On the trade front, US National Economic Council Director Kevin Hassett said on Sunday that President Trump and Chinese President Xi Jinping could speak as soon as this week, raising hopes that communication channels remain open. "We expect a wonderful conversation about the trade negotiations," Hassett said, expressing optimism about renewed dialogue. However, last week’s heated rhetoric casts a long shadow. Trump accused Beijing of violating their preliminary trade deal, prompting a swift rebuttal from Chinese officials today, who insisted they had “strictly implemented” their commitments and decried the US claims as “seriously contrary to the facts.”
Further darkening the trade outlook, Trump announced late on Friday that tariffs on imported steel and aluminum will be doubled to 50% starting June 4, aiming to provide what he called “even further security” for the U.S. steel industry. The European Commission responded sharply over the weekend, warning that the move increases economic uncertainty and imposes higher costs on both sides of the Atlantic. Brussels confirmed it is prepared to retaliate, with countermeasures now under consideration. The threat of escalating tariff battles across multiple fronts continues to weigh on investor sentiment globally.
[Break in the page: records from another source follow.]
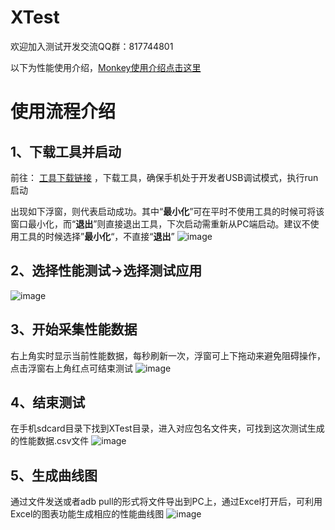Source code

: # XTest
欢迎加入测试开发交流QQ群：817744801

以下为性能使用介绍，[Monkey使用介绍点击这里](https://github.com/qq542391099/XTest/README_Monkey.md)

# 使用流程介绍
## 1、下载工具并启动
前往： [工具下载链接](https://github.com/qq542391099/XTest/releases/tag/v1.0.0) ，下载工具，确保手机处于开发者USB调试模式，执行run启动

出现如下浮窗，则代表启动成功。其中“**最小化**”可在平时不使用工具的时候可将该窗口最小化，而“**退出**”则直接退出工具，下次启动需重新从PC端启动。建议不使用工具的时候选择”**最小化**“，不直接“**退出**”
![image](https://github.com/qq542391099/XTest/blob/master/screenshot/1.png)

## 2、选择性能测试→选择测试应用
![image](https://github.com/qq542391099/XTest/blob/master/screenshot/2.png)

## 3、开始采集性能数据
右上角实时显示当前性能数据，每秒刷新一次，浮窗可上下拖动来避免阻碍操作，点击浮窗右上角红点可结束测试
![image](https://github.com/qq542391099/XTest/blob/master/screenshot/3.png)

## 4、结束测试
在手机sdcard目录下找到XTest目录，进入对应包名文件夹，可找到这次测试生成的性能数据.csv文件
![image](https://github.com/qq542391099/XTest/blob/master/screenshot/4.png)

## 5、生成曲线图
通过文件发送或者adb pull的形式将文件导出到PC上，通过Excel打开后，可利用Excel的图表功能生成相应的性能曲线图
![image](https://github.com/qq542391099/XTest/blob/master/screenshot/5.png)
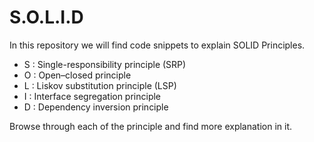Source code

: # S.O.L.I.D
In this repository we will find code snippets to explain SOLID Principles.


- S : Single-responsibility principle (SRP)
- O : Open–closed principle
- L : Liskov substitution principle (LSP)
- I : Interface segregation principle
- D : Dependency inversion principle

Browse through each of the principle and find more explanation in it.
With the lingering tension, markets in a cautious mood, waiting for clarity on whether the Trump-Xi call will materialize this week—and, more importantly, whether it brings any de-escalation. In the background, traders are also preparing for two major central bank decisions this week, with both ECB and Bank BoC set to meet. Key US data releases—including ISM manufacturing and services indexes, and the May non-farm payrolls report—will also be closely watched.
Technically, EUR/CAD would be a pair to watch this week. Price actions from 1.5959 are seen as a consolidation pattern to rally from 1.4483, that is set to extend further. In case of another dip, downside should be contained by 1.5420 cluster support (38.2% retracement of 1.4483 to 1.5959 at 1.5395. Break of 1.5720 will bring stronger rebound, but upside should be limited by 1.5959 resistance. Some range trading setup could be used to capitalize on the moves.
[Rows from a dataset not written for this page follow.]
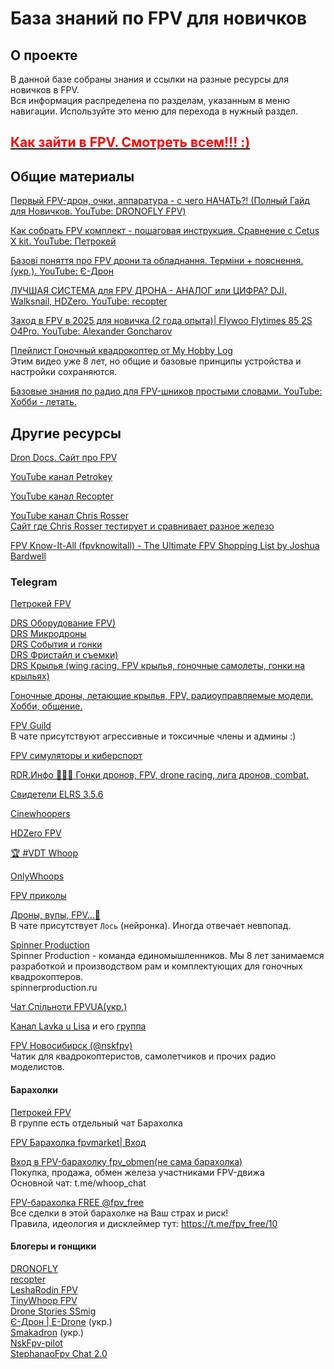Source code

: # База знаний по FPV для новичков

## О проекте

В данной базе собраны знания и ссылки на разные ресурсы для новичков в FPV.  
Вся информация распределена по разделам, указанным в меню навигации. Используйте это меню для перехода в нужный раздел.

## [<font color="red">**Как зайти в FPV. Смотреть всем!!! :)**</font>](https://www.youtube.com/shorts/tBH15Pmxtq0)  

## Общие материалы

[Первый FPV-дрон, очки, аппаратура - с чего НАЧАТЬ?! (Полный Гайд для Новичков. YouTube: DRONOFLY FPV)](https://www.youtube.com/watch?v=OKOhqE8bt3Q)

[Как собрать FPV комплект - пошаговая инструкция. Сравнение с Cetus X kit. YouTube: Петрокей](https://www.youtube.com/watch?v=G06lMb3Cs3A)  

[Базові поняття про FPV дрони та обладнання. Терміни + пояснення. (укр.). YouTube: Є-Дрон](https://www.youtube.com/watch?v=sfohRjv3Fyk)  

[ЛУЧШАЯ СИСТЕМА для FPV ДРОНА - АНАЛОГ или ЦИФРА? DJI, Walksnail, HDZero. YouTube: recopter](https://www.youtube.com/watch?v=1AQI37pF4fw)

[Заход в FPV в 2025 для новичка (2 года опыта)| Flywoo Flytimes 85 2S O4Pro. YouTube: Alexander Goncharov](https://www.youtube.com/watch?v=-tH1bS7eAF4)

[Плейлист Гоночный квадрокоптер от My Hobby Log](https://www.youtube.com/playlist?list=PLLTDWoZVS17qhvotH9cNn0L5P6NwZIFr1)  
Этим видео уже 8 лет, но общие и базовые принципы устройства и настройки сохраняются.

[Базовые знания по радио для FPV-шников простыми словами. YouTube: Хобби - летать.](https://www.youtube.com/watch?v=x9G1zFIQhZs)

## Другие ресурсы

[Dron Docs. Cайт про FPV](https://propwashservice.ru/)

[YouTube канал Petrokey](https://www.youtube.com/@petrokey)

[YouTube канал Recopter](https://www.youtube.com/@recopter)  

[YouTube канал Chris Rosser](https://www.youtube.com/@ChrisRosser)  
[Сайт где Chris Rosser тестирует и сравнивает разное железо](https://www.aos-rc.com/aos-labs)  

[FPV Know-It-All (fpvknowitall) - The Ultimate FPV Shopping List by Joshua Bardwell](https://www.fpvknowitall.com/)

### Telegram

[Петрокей FPV](https://t.me/petrokeyfpv)

[DRS Оборудование FPV)](https://t.me/FPVequipment)  
[DRS Микродроны](https://t.me/tinywhoop_fpv)  
[DRS События и гонки](https://t.me/fpv_events)  
[DRS Фристайл и съемки)](https://t.me/fpv_freestyle)  
[DRS Крылья (wing racing, FPV крылья, гоночные самолеты, гонки на крыльях)](https://t.me/FPVwing)

[Гоночные дроны, летающие крылья, FPV, радиоуправляемые модели. Хобби, общение.](https://t.me/rcpilots)

[FPV Guild](https://t.me/fpvguild)  
В чате присутствуют агрессивные и токсичные члены и админы :)

[FPV симуляторы и киберспорт](https://t.me/FpvCyberSport)

[RDR.Инфо 🚀🚀🚀 Гонки дронов, FPV, drone racing, лига дронов, combat.](https://t.me/rdrleague)

[Свидетели ELRS 3.5.6](https://t.me/expresslrs_rus)

[Cinewhoopers](https://t.me/Cinewhoopers)

[HDZero FPV](https://t.me/SharkByteFPVru)

[🏆 #VDT Whoop](https://t.me/velocidrone_whoop)

[OnlyWhoops](https://t.me/OnlyWhoops)

[FPV приколы](https://t.me/fpvfunrus)

[Дроны, вупы, FPV...🐬](https://t.me/whoop_chat)  
В чате присутствует `Лось` (нейронка). Иногда отвечает невпопад.

[Spinner Production](https://t.me/spinnerproduction)  
Spinner Production - команда единомышленников. Мы 8 лет занимаемся разработкой и производством рам и комплектующих для гоночных квадрокоптеров.  
spinnerproduction.ru  

[Чат Спільноти FPVUA(укр.)](https://t.me/+luyjjHjDLmk2ZTZi)

[Канал Lavka u Lisa](https://t.me/lavkaulisa) и его [группа](https://t.me/fpversus)  

[FPV Новосибирск (@nskfpv)](https://t.me/nskfpv)  
Чатик для квадрокоптеристов, самолетчиков и прочих радио моделистов.

#### Барахолки

[Петрокей FPV](https://t.me/petrokeyfpv)  
В группе есть отдельный чат Барахолка

[FPV Барахолка fpvmarket| Вход](https://t.me/fpvmarket)

[Вход в FPV-барахолку fpv_obmen(не сама барахолка)](https://t.me/fpv_obmen)  
Покупка, продажа, обмен железа участниками FPV-движа  
Основной чат: t.me/whoop_chat

[FPV-барахолка FREE @fpv_free](https://t.me/fpv_free)  
Все сделки в этой барахолке на Ваш страх и риск!  
Правила, идеология и дисклеймер тут: <https://t.me/fpv_free/10>

#### Блогеры и гонщики

[DRONOFLY](https://t.me/dronofly)  
[recopter](https://t.me/recopter)  
[LeshaRodin FPV](https://t.me/FPVSHIT)  
[TinyWhoop FPV](https://t.me/TinyWhoopFPVdrone)  
[Drone Stories SSmig](https://t.me/dronestoriesssmig)  
[Є-Дрон | E-Drone](https://t.me/e_drones) (укр.)  
[Smakadron](https://t.me/SmakadronChannel) (укр.)  
[NskFpv-pilot](https://t.me/nskfpvpilot)  
[StephanaoFpv Chat 2.0](https://t.me/whoopfanchat1)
In Asia, at the time of writing, Nikkei is down -1.40%. Hong Kong HSI is down -2.20%. China is on holiday. Singapore Strait Times is down -0.49%. Japan 10-year JGB yield is up 0.006 at 1.511.
Japan’s PMI manufacturing finalized at 49.5, firms eye recovery despite trade headwinds
Japan's PMI Manufacturing was finalized at 49.5 in May, up from April's 48.7. S&P Global’s Annabel Fiddes noted that business conditions “moved closer to stabilisation,” as declines in sales eased and firms reported improved hiring activity.
Global trade tensions stemming from US tariffs continue to weigh on demand, with businesses citing "increased client hesitancy" and weaker orders.
Despite persistent external challenges around tariffs, sentiment around future output improved, and hiring rose at the fastest pace in over a year.
China’s NBS PMI Manufacturing edges higher to 49.5, second month of contraction
China’s official NBS PMI Manufacturing rose from 49.0 to 49.5 in May, signaling a modest improvement but still marking the second consecutive month of contraction.
The lift was driven by an acceleration in production and more optimistic business sentiment. The production sub-index climbed 0.9 pts to 50.7. New orders index increased from 49.2 to 49.8. New export orders also rebounded from a low base of 44.7 to 47.5, as some firms reported improved trade activity with the US.
Meanwhile, PMI Non-Manufacturing edged slightly lower from 50.4 to 50.3, lifting the PMI Composite to 50.4 from 50.2. Although still in expansion territory, the composite figure is consistent with the sluggish momentum seen over the past year.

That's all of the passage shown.